- SUPPLIED DATA -
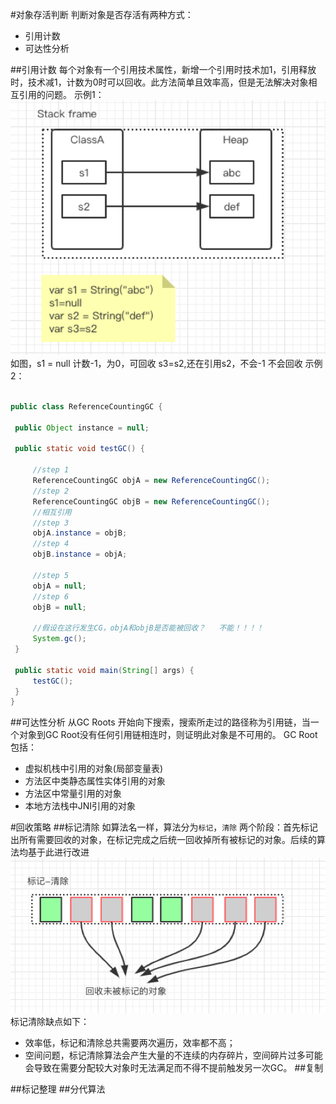 #对象存活判断
判断对象是否存活有两种方式：
- 引用计数
- 可达性分析
 
##引用计数
   每个对象有一个引用技术属性，新增一个引用时技术加1，引用释放时，技术减1，计数为0时可以回收。此方法简单且效率高，但是无法解决对象相互引用的问题。
   示例1：
   ![object-counter](../imgs/object-counter.png)
   如图，s1 = null 计数-1，为0，可回收
   s3=s2,还在引用s2，不会-1 不会回收
   示例2：
   ```java

public class ReferenceCountingGC {

    public Object instance = null;

    public static void testGC() {
        
        //step 1
        ReferenceCountingGC objA = new ReferenceCountingGC();
        //step 2
        ReferenceCountingGC objB = new ReferenceCountingGC();
        //相互引用
        //step 3
        objA.instance = objB;
        //step 4
        objB.instance = objA;

        //step 5
        objA = null;
        //step 6
        objB = null;

        //假设在这行发生CG，objA和objB是否能被回收？   不能！！！！
        System.gc();
    }

    public static void main(String[] args) {
        testGC();
    }
}
```
   
##可达性分析
   从GC Roots 开始向下搜索，搜索所走过的路径称为引用链，当一个对象到GC Root没有任何引用链相连时，则证明此对象是不可用的。
   GC Root 包括：
   - 虚拟机栈中引用的对象(局部变量表)
   - 方法区中类静态属性实体引用的对象
   - 方法区中常量引用的对象
   - 本地方法栈中JNI引用的对象
   
#回收策略
##标记清除
如算法名一样，算法分为`标记`，`清除` 两个阶段：首先标记出所有需要回收的对象，在标记完成之后统一回收掉所有被标记的对象。后续的算法均基于此进行改进
  ![mark-swap](../imgs/mark-swap.png)
  标记清除缺点如下：
  - 效率低，标记和清除总共需要两次遍历，效率都不高；
  - 空间问题，标记清除算法会产生大量的不连续的内存碎片，空间碎片过多可能会导致在需要分配较大对象时无法满足而不得不提前触发另一次GC。
##复制

##标记整理
##分代算法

- GOAL OF THE EXERCISE -
Repeat exactly the lines from the one containing "- 效率低，标记和清除总共需要两次遍历，效率都不高；" to the end of the records.

- THE COMPLETED TASK -
  - 效率低，标记和清除总共需要两次遍历，效率都不高；
  - 空间问题，标记清除算法会产生大量的不连续的内存碎片，空间碎片过多可能会导致在需要分配较大对象时无法满足而不得不提前触发另一次GC。
##复制

##标记整理
##分代算法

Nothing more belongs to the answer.